Understanding What is the ANCHOR Property Tax Program

While the State Senate is making progress on addressing bracket creep to lower state income taxes, Governor Murphy just announced his own tax-cutting proposal yesterday. The Gov. announced that his 2023 budget proposal would include the ANCHOR property tax program. This would provide relief to owners and renters.

Property taxes are a long-standing issue in NJ, and for good reason, they’re the highest in the entire country. Accordingly, for the fourth year in a row, NJ topped the nation in 2020 with the highest percentage of residents leaving in a United Van Lines study of clients utilizing their services.

The Murphy administration’s announcement that his 2023 budget plan will address this issue is good news for the state coffers. NJ must stop the hemorrhaging of its residents. With more established residents leaving while younger and lower-income individuals replace them.

While Gov. Murphy will release his full 2023 budget proposal next week, yesterday’s press release in Fair Lawn, NJ, actually said a good amount. Interested in watching that full briefing? I skipped past all the unrelated discussions at the beginning of the video to get right to the ANCHOR discussions.

With that, let me get into everything we know about ANCHOR.

What Does ANCHOR Stand For?

“Affordable New Jersey Communities for Homeowners and Renters Property Tax Relief Program.” Yes, some liberties were taken with the acronym there. I suppose “anchor” rolled off the tongue better than “ANJCHR,” with the added symbolism to boot.

Who Will Qualify for the ANCHOR Program?

Governor Murphy claims over 1.8 million residents in the state will qualify for some of the funds available. This includes homeowners making less than $250,000 per year and renters earning less than $100,000 per year.

With many residents qualifying because of high-income caps and availability to both homeowners and renters, ANCHOR demands attention. Even if you don’t meet requirements, you know someone who does.

There are many programs that come and go at both state and federal levels. This is often because there are too few people that can and will benefit from a given program. One example of this was the Return and Earn program, which I thoroughly lambasted for being too specific.

Sometimes a program immediately reeks of patronizing platitudes; I’m happy to say this is not one of those times!

What Can I Get from the ANCHOR Property Tax Program?

Gov. Murphy said that homeowners would qualify for an average of $700 in rebates, while renters get up to $250. The exact mechanisms of how the ANCHOR property tax will work are not yet announced. There’s always a chance of changes by the legislature before going into effect.

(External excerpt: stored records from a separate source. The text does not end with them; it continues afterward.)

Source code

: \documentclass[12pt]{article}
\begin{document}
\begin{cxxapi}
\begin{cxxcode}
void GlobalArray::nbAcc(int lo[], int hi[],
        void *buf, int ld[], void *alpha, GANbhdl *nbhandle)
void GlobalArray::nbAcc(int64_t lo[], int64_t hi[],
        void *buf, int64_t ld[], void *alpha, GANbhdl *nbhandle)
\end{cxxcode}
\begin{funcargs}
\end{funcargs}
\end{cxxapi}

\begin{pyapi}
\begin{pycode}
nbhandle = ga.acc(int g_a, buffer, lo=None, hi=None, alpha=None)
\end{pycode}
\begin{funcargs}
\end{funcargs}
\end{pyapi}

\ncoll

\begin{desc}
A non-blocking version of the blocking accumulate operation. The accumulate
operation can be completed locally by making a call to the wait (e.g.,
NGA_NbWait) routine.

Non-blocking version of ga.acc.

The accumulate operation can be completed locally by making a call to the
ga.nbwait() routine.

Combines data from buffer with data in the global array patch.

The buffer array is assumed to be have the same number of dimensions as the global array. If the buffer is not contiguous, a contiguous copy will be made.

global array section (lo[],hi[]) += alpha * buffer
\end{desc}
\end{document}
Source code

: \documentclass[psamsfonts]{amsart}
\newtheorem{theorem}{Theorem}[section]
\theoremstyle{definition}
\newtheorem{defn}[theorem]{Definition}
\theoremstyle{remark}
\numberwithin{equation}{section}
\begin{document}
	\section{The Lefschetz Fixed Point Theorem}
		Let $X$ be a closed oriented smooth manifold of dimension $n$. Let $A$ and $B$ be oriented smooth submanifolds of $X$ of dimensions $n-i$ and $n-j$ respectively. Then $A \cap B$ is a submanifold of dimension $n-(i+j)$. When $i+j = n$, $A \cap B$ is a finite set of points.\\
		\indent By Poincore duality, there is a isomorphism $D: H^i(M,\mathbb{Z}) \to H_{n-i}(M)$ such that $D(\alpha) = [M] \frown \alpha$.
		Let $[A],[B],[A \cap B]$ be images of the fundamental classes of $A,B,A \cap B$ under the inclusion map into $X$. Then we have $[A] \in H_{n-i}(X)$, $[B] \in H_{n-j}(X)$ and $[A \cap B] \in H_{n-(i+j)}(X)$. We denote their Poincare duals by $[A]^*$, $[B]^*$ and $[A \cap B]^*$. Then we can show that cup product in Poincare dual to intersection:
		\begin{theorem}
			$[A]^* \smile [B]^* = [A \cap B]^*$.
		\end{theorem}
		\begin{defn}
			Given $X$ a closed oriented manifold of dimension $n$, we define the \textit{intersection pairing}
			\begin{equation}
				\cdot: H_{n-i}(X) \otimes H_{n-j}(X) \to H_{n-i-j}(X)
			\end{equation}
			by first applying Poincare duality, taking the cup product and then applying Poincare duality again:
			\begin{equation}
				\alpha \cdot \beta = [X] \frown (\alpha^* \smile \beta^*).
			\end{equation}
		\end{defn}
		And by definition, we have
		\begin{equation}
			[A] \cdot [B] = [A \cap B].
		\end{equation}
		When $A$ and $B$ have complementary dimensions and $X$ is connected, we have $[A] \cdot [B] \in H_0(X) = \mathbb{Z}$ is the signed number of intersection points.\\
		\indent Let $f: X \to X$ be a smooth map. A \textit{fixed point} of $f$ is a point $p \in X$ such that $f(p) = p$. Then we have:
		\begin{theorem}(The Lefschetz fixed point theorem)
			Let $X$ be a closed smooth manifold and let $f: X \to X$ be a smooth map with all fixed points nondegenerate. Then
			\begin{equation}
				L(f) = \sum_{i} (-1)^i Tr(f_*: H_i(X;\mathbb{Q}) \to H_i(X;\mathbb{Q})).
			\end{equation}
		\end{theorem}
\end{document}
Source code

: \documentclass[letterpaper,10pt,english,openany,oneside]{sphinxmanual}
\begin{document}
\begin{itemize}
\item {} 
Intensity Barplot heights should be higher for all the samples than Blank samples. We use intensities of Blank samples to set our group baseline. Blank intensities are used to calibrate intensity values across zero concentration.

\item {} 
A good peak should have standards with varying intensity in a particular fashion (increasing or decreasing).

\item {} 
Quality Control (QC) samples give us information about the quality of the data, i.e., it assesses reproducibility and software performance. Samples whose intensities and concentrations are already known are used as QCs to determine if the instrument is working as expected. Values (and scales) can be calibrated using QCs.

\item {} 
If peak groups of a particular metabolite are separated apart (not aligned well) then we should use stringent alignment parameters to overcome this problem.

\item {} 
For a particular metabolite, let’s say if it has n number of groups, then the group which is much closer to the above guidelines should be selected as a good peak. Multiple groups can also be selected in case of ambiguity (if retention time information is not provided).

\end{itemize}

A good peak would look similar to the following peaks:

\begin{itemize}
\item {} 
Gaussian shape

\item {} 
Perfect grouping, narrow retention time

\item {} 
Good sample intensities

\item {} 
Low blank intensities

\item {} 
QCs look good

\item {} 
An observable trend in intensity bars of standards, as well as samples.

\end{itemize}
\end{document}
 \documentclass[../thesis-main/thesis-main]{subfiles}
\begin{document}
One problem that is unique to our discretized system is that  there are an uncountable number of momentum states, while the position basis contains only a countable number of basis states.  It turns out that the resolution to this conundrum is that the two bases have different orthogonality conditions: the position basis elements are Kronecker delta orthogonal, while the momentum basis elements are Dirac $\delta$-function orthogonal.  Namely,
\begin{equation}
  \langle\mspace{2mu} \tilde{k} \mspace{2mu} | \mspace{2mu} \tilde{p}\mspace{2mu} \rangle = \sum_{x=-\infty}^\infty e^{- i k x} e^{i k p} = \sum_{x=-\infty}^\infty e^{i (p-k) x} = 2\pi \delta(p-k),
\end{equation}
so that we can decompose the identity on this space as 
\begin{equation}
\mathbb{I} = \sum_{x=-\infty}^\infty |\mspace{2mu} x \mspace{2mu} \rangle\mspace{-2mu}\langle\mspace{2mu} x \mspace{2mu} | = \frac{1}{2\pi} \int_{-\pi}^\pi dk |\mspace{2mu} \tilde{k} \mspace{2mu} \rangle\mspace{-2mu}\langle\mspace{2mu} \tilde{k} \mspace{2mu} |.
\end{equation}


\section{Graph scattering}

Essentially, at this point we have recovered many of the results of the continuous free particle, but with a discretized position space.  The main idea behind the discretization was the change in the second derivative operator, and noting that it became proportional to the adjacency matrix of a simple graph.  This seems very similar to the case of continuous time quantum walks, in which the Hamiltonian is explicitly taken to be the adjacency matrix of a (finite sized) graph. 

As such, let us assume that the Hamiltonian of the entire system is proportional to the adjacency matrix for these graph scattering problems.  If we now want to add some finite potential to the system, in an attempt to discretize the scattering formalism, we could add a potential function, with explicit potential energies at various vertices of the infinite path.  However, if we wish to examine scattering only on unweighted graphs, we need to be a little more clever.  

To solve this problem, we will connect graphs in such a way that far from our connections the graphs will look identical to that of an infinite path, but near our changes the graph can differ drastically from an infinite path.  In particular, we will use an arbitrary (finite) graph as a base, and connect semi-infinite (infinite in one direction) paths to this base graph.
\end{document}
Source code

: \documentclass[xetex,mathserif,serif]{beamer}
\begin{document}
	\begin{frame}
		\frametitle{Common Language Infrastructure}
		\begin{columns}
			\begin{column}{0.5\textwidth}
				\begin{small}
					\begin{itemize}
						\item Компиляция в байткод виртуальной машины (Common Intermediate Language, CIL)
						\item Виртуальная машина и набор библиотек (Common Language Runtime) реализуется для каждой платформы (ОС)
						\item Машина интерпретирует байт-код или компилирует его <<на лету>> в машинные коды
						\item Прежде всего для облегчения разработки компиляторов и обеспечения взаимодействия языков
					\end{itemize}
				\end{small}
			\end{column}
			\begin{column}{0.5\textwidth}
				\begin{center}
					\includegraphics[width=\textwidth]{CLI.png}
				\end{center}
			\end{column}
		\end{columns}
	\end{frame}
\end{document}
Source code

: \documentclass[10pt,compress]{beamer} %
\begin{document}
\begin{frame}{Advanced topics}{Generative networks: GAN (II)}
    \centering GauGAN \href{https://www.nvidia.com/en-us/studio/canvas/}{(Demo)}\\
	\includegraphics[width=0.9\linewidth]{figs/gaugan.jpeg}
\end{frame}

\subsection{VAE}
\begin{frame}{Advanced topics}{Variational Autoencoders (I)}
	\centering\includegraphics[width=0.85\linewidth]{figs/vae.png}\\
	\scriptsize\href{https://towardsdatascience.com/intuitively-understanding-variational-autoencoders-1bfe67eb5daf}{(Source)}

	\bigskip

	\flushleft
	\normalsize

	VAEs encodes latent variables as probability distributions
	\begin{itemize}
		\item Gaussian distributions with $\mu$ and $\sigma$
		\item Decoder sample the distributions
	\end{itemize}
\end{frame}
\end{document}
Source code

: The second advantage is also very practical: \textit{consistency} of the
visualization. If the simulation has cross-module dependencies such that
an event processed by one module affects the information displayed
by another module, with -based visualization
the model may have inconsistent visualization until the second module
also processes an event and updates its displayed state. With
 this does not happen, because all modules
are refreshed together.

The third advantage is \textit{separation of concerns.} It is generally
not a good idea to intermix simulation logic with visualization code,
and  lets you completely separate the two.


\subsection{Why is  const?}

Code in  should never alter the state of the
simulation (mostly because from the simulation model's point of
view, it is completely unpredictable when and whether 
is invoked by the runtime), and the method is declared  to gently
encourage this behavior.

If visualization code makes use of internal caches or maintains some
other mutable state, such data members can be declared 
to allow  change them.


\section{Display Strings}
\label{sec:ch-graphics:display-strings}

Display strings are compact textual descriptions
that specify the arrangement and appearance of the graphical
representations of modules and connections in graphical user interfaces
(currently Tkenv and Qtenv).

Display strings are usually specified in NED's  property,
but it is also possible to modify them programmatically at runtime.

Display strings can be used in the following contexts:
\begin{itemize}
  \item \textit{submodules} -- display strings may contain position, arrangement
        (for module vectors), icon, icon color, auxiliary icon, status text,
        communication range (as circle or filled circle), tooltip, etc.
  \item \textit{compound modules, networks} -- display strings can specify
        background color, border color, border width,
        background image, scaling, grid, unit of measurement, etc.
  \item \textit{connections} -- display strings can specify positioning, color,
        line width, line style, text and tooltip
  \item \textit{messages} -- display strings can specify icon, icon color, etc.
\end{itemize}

Do I Pay Property Taxes if I Rent my NJ Apartment?

You absolutely do pay property taxes, even if you’re not paying the state directly. Property taxes influence how landlords determining rents. Your monthly rent reflects what an owner owes to the state. It’s akin to businesses passing on increased labor costs to consumers.

Too often, renters are treated as though they’re not full residents of a community. Why? Because they’re not paying their taxes directly to the state; I stand against this position. Don’t get confused renters actually pay a good number of takes. Various payroll or self-employment taxes to the state, pay sales tax in their communities, and pay property taxes via their rent each month. There’s even an argument that renters pay a higher property tax, proportional to their homeowning neighbors.

Going back to what I discussed about the difference between programs that pay lip service to a problem and those that actually attempt to tackle an issue, ANCHOR is in the latter group. ANCHOR is taking a real swing at a real problem for NJ.

It would have been very convenient for Gov. Murphy to exclude renters from the ANCHOR property tax program. It would keep a huge portion of revenue in NJ, and still get the credentials as a tax-cutting governor who understands residents’ concerns. Instead, he did what I’ll call the right thing and included a far greater portion of the states’ population in the group of those who could see property tax relief in the fiscal year 2023.

When Will There Be More Information About the ANCHOR Property Tax Program?

March 8th, 2:00 EST, Gov. Murphy will give his budget address. If you want to watch that live, or see it afterwards, you should check out the Governor’s YouTube page.

Wrapping Up

To highlight why this issue is important, I’ll quote a long-term NJ resident, my 72-year-old father. Paraphrasing his statement, he said, “I paid off my mortgage 13 years early, and the only reward I get is the $900 a month I have to pay to the state as rent for still being alive. What’s the incentive to stay here?” Good question, Dad. I think the governor is trying to give you and many millions a better reason to stay than you’ve had.